TASK DETAILS: Take the entries below and print only the lines from the one with "For system (2), a" through the one with "With the successful", exactly as they stand, both ends included.

[Collected data]
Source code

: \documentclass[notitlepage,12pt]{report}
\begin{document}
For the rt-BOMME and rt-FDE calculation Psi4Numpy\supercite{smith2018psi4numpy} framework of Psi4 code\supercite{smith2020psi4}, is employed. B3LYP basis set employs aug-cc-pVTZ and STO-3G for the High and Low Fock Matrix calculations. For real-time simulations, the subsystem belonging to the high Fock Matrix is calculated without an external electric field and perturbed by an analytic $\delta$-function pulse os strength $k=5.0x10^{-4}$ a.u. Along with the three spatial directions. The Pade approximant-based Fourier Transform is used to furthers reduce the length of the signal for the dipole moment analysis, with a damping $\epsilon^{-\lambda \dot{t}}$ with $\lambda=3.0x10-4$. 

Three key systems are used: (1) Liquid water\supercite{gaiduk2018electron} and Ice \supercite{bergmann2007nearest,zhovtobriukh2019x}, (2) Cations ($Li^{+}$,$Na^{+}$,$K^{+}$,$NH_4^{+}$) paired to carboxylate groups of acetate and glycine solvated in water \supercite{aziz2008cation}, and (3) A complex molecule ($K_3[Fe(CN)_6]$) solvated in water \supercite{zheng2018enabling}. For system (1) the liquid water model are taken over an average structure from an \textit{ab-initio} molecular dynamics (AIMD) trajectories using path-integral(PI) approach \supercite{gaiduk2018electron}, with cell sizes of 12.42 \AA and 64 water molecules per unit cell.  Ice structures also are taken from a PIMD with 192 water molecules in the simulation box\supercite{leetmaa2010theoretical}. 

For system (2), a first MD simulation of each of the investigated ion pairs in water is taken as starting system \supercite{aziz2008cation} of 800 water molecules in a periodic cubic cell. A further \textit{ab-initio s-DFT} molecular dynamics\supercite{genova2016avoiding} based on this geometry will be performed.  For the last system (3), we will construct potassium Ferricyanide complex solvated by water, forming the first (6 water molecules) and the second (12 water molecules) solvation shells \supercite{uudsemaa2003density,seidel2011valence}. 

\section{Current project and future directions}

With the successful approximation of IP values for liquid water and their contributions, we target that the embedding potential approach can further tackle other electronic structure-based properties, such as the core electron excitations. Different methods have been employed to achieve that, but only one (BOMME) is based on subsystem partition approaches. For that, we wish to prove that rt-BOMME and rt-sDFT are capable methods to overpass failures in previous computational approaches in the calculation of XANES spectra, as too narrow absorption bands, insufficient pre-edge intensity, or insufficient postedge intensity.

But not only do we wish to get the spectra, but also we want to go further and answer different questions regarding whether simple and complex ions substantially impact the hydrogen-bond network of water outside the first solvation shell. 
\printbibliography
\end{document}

SOLUTION TO THIS EXERCISE:
For system (2), a first MD simulation of each of the investigated ion pairs in water is taken as starting system \supercite{aziz2008cation} of 800 water molecules in a periodic cubic cell. A further \textit{ab-initio s-DFT} molecular dynamics\supercite{genova2016avoiding} based on this geometry will be performed.  For the last system (3), we will construct potassium Ferricyanide complex solvated by water, forming the first (6 water molecules) and the second (12 water molecules) solvation shells \supercite{uudsemaa2003density,seidel2011valence}. 

\section{Current project and future directions}

With the successful approximation of IP values for liquid water and their contributions, we target that the embedding potential approach can further tackle other electronic structure-based properties, such as the core electron excitations. Different methods have been employed to achieve that, but only one (BOMME) is based on subsystem partition approaches. For that, we wish to prove that rt-BOMME and rt-sDFT are capable methods to overpass failures in previous computational approaches in the calculation of XANES spectra, as too narrow absorption bands, insufficient pre-edge intensity, or insufficient postedge intensity.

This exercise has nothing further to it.